At the Stanford Law Review Privacy Paradox, Jeff Rosen writes about The Right to be Forgotten:
At the end of January, the European Commissioner for Justice, Fundamental Rights, and Citizenship, Viviane Reding, announced the European Commission’s proposal to create a sweeping new privacy right—the “right to be forgotten.” The right, which has been hotly debated in Europe for the past few years, has finally been codified as part of a broad new proposed data protection regulation. Although Reding depicted the new right as a modest expansion of existing data privacy rights, in fact it represents the biggest threat to free speech on the Internet in the coming decade. The right to be forgotten could make Facebook and Google, for example, liable for up to two percent of their global income if they fail to remove photos that people post about themselves and later regret, even if the photos have been widely distributed already. Unless the right is defined more precisely when it is promulgated over the next year or so, it could precipitate a dramatic clash between European and American conceptions of the proper balance between privacy and free speech, leading to a far less open Internet.
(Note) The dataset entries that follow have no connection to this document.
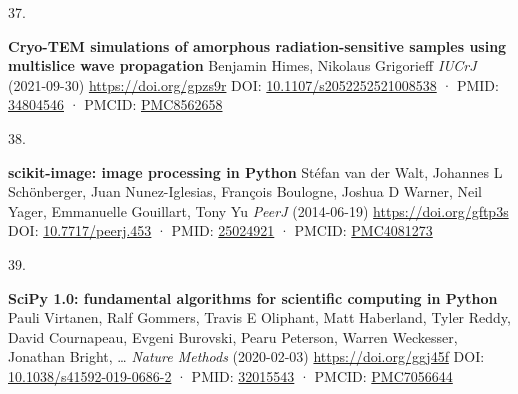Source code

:\documentclass[
]{article}
\newlength{\cslhangindent}
\newlength{\csllabelwidth}
\newlength{\cslentryspacingunit} %
\newenvironment{CSLReferences}[2] %
 {%
  \setlength{\parindent}{0pt}
  \ifodd #1
  \let\oldpar\par
  \def\par{\hangindent=\cslhangindent\oldpar}
  \fi
  \setlength{\parskip}{#2\cslentryspacingunit}
 }%
 {}
\newcommand{\CSLBlock}[1]{#1\hfill\break}
\newcommand{\CSLLeftMargin}[1]{\parbox[t]{\csllabelwidth}{#1}}
\newcommand{\CSLRightInline}[1]{\parbox[t]{\linewidth - \csllabelwidth}{#1}\break}
\providecommand{\DIFaddbegin}{} %
\providecommand{\DIFaddend}{} %
\providecommand{\DIFdelbegin}{} %
\providecommand{\DIFdelend}{} %
\newcommand{\DIFscaledelfig}{0.5}
\newlength{\DIFdelgraphicswidth} %
\newlength{\DIFdelgraphicsheight} %
\newcommand{\DIFaddincludegraphics}[2][]{{\color{blue}\fbox{\DIFOincludegraphics[#1]{#2}}}} %
\newcommand{\DIFdelincludegraphics}[2][]{%
\sbox{\DIFdelgraphicsbox}{\DIFOincludegraphics[#1]{#2}}%
\settoboxwidth{\DIFdelgraphicswidth}{\DIFdelgraphicsbox} %
\settoboxtotalheight{\DIFdelgraphicsheight}{\DIFdelgraphicsbox} %
\scalebox{\DIFscaledelfig}{%
\parbox[b]{\DIFdelgraphicswidth}{\usebox{\DIFdelgraphicsbox}\\[-\baselineskip] \rule{\DIFdelgraphicswidth}{0em}}\llap{\resizebox{\DIFdelgraphicswidth}{\DIFdelgraphicsheight}{%
\setlength{\unitlength}{\DIFdelgraphicswidth}%
\begin{picture}(1,1)%
\thicklines\linethickness{2pt} %
{\color[rgb]{1,0,0}\put(0,0){\framebox(1,1){}}}%
{\color[rgb]{1,0,0}\put(0,0){\line( 1,1){1}}}%
{\color[rgb]{1,0,0}\put(0,1){\line(1,-1){1}}}%
\end{picture}%
}\hspace*{3pt}}} %
} %
\DeclareRobustCommand{\DIFaddbegin}{\DIFOaddbegin \let\includegraphics\DIFaddincludegraphics} %
\DeclareRobustCommand{\DIFaddend}{\DIFOaddend \let\includegraphics\DIFOincludegraphics} %
\DeclareRobustCommand{\DIFdelbegin}{\DIFOdelbegin \let\includegraphics\DIFdelincludegraphics} %
\DeclareRobustCommand{\DIFdelend}{\DIFOaddend \let\includegraphics\DIFOincludegraphics} %
\begin{document}
\begin{CSLReferences}{0}{0}
\leavevmode{}%
\DIFdelbegin %
\DIFdelend \DIFaddbegin \CSLLeftMargin{37. }\DIFaddend %
\CSLRightInline{\textbf{Cryo-TEM simulations of amorphous radiation-sensitive samples using multislice wave propagation}
\CSLBlock{Benjamin Himes, Nikolaus Grigorieff} \emph{IUCrJ} (2021-09-30) \url{https://doi.org/gpzs9r}
\CSLBlock{DOI: \href{https://doi.org/10.1107/s2052252521008538}{10.1107/s2052252521008538} · PMID: \href{https://www.ncbi.nlm.nih.gov/pubmed/34804546}{34804546} · PMCID: \href{https://www.ncbi.nlm.nih.gov/pmc/articles/PMC8562658}{PMC8562658}}}

\leavevmode{}%
\DIFdelbegin %
\DIFdelend \DIFaddbegin \CSLLeftMargin{38. }\DIFaddend %
\CSLRightInline{\textbf{scikit-image: image processing in Python}
\CSLBlock{Stéfan van der Walt, Johannes L Schönberger, Juan Nunez-Iglesias, François Boulogne, Joshua D Warner, Neil Yager, Emmanuelle Gouillart, Tony Yu} \emph{PeerJ} (2014-06-19) \url{https://doi.org/gftp3s}
\CSLBlock{DOI: \href{https://doi.org/10.7717/peerj.453}{10.7717/peerj.453} · PMID: \href{https://www.ncbi.nlm.nih.gov/pubmed/25024921}{25024921} · PMCID: \href{https://www.ncbi.nlm.nih.gov/pmc/articles/PMC4081273}{PMC4081273}}}

\leavevmode{}%
\DIFdelbegin %
\DIFdelend \DIFaddbegin \CSLLeftMargin{39. }\DIFaddend %
\CSLRightInline{\textbf{SciPy 1.0: fundamental algorithms for scientific computing in Python}
\CSLBlock{Pauli Virtanen, Ralf Gommers, Travis E Oliphant, Matt Haberland, Tyler Reddy, David Cournapeau, Evgeni Burovski, Pearu Peterson, Warren Weckesser, Jonathan Bright, \ldots{} } \emph{Nature Methods} (2020-02-03) \url{https://doi.org/ggj45f}
\CSLBlock{DOI: \href{https://doi.org/10.1038/s41592-019-0686-2}{10.1038/s41592-019-0686-2} · PMID: \href{https://www.ncbi.nlm.nih.gov/pubmed/32015543}{32015543} · PMCID: \href{https://www.ncbi.nlm.nih.gov/pmc/articles/PMC7056644}{PMC7056644}}}


\end{CSLReferences}
\end{document}
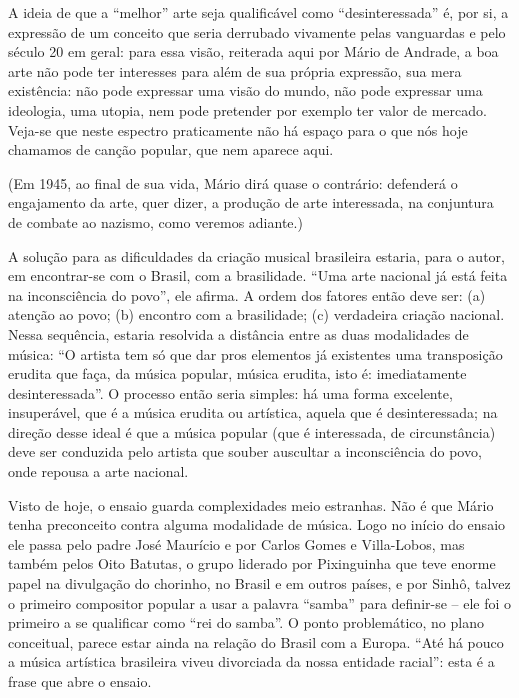 A ideia de que a ``melhor'' arte seja qualificável como
``desinteressada'' é, por si, a expressão de um conceito que seria
derrubado vivamente pelas vanguardas e pelo século 20 em geral: para
essa visão, reiterada aqui por Mário de Andrade, a boa arte não pode ter
interesses para além de sua própria expressão, sua mera existência: não
pode expressar uma visão do mundo, não pode expressar uma ideologia, uma
utopia, nem pode pretender por exemplo ter valor de mercado. Veja-se que
neste espectro praticamente não há espaço para o que nós hoje chamamos
de canção popular, que nem aparece aqui.

(Em 1945, ao final de sua vida, Mário dirá quase o contrário: defenderá
o engajamento da arte, quer dizer, a produção de arte interessada, na
conjuntura de combate ao nazismo, como veremos adiante.)

A solução para as dificuldades da criação musical brasileira estaria,
para o autor, em encontrar-se com o Brasil, com a brasilidade. ``Uma
arte nacional já está feita na inconsciência do povo'', ele afirma. A
ordem dos fatores então deve ser: (a) atenção ao povo; (b) encontro com
a brasilidade; (c) verdadeira criação nacional. Nessa sequência, estaria
resolvida a distância entre as duas modalidades de música: ``O artista
tem só que dar pros elementos já existentes uma transposição erudita que
faça, da música popular, música erudita, isto é: imediatamente
desinteressada''. O processo então seria simples: há uma forma
excelente, insuperável, que é a música erudita ou artística, aquela que
é desinteressada; na direção desse ideal é que a música popular (que é
interessada, de circunstância) deve ser conduzida pelo artista que
souber auscultar a inconsciência do povo, onde repousa a arte nacional.

Visto de hoje, o ensaio guarda complexidades meio estranhas. Não é que
Mário tenha preconceito contra alguma modalidade de música. Logo no
início do ensaio ele passa pelo padre José Maurício e por Carlos Gomes e
Villa-Lobos, mas também pelos Oito Batutas, o grupo liderado por
Pixinguinha que teve enorme papel na divulgação do chorinho, no Brasil e
em outros países, e por Sinhô, talvez o primeiro compositor popular a
usar a palavra ``samba'' para definir-se -- ele foi o primeiro a se
qualificar como ``rei do samba''. O ponto problemático, no plano
conceitual, parece estar ainda na relação do Brasil com a Europa. ``Até
há pouco a música artística brasileira viveu divorciada da nossa
entidade racial'': esta é a frase que abre o ensaio.

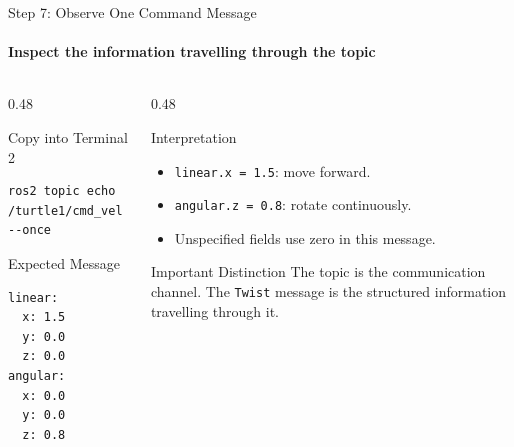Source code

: 

\begin{frame}[fragile]{Step 7: Observe One Command Message}
\framesubtitle{Inspect the information travelling through the topic}

\footnotesize

\begin{columns}[T,onlytextwidth]

    \begin{column}{0.48\textwidth}
        \begin{block}{Copy into Terminal 2}
\begin{verbatim}
ros2 topic echo /turtle1/cmd_vel --once
\end{verbatim}
        \end{block}

        \begin{exampleblock}{Expected Message}
\begin{verbatim}
linear:
  x: 1.5
  y: 0.0
  z: 0.0
angular:
  x: 0.0
  y: 0.0
  z: 0.8
\end{verbatim}
        \end{exampleblock}
    \end{column}

    \begin{column}{0.48\textwidth}
        \begin{block}{Interpretation}
            \begin{itemize}
                \setlength{\itemsep}{0.18em}
                \item \texttt{linear.x = 1.5}: move forward.
                \item \texttt{angular.z = 0.8}: rotate continuously.
                \item Unspecified fields use zero in this message.
            \end{itemize}
        \end{block}

        \vspace{0.15cm}

        \begin{alertblock}{Important Distinction}
            The topic is the communication channel. The \texttt{Twist} message
            is the structured information travelling through it.
        \end{alertblock}
    \end{column}

\end{columns}

\end{frame}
In theory, the right to be forgotten addresses an urgent problem in the digital age: it is very hard to escape your past on the Internet now that every photo, status update, and tweet lives forever in the cloud.
This is interesting:
In a widely cited blog post last March, Peter Fleischer, chief privacy counsel of Google, notes that the right to be forgotten, as discussed in Europe, often covers three separate categories, each of which proposes progressively greater threats to free speech.[7] And the right to be forgotten, as proposed at the end of January, arguably applies in all three of Fleischer’s categories. . . .
But the right to delete data becomes far more controversial when it involves Fleischer’s second category: “If I post something, and someone else copies it and re-posts it on their own site, do I have the right to delete it?” Imagine a teenager regrets posting a picture of herself with a bottle of beer on her own site and after deleting it, later discovers that several of her friends have copied and reposted the picture on their own sites. If she asks them to take down the pictures, and her friends refuse or cannot be found, should Facebook be forced to delete the picture from her friends’ albums without the owners’ consent based solely on the teenager’s objection? . . .
Finally, there is Fleischer’s third category of takedown requests: “If someone else posts something about me, do I have a right to delete it?” This, of course, raises the most serious concerns about free expression. The U.S. Supreme Court has held that states cannot pass laws restricting the media from disseminating truthful but embarrassing information—such as the name of a rape victim—as long as the information was legally acquired.
..It’s hard to imagine that the Internet that results will be as free and open as it is now.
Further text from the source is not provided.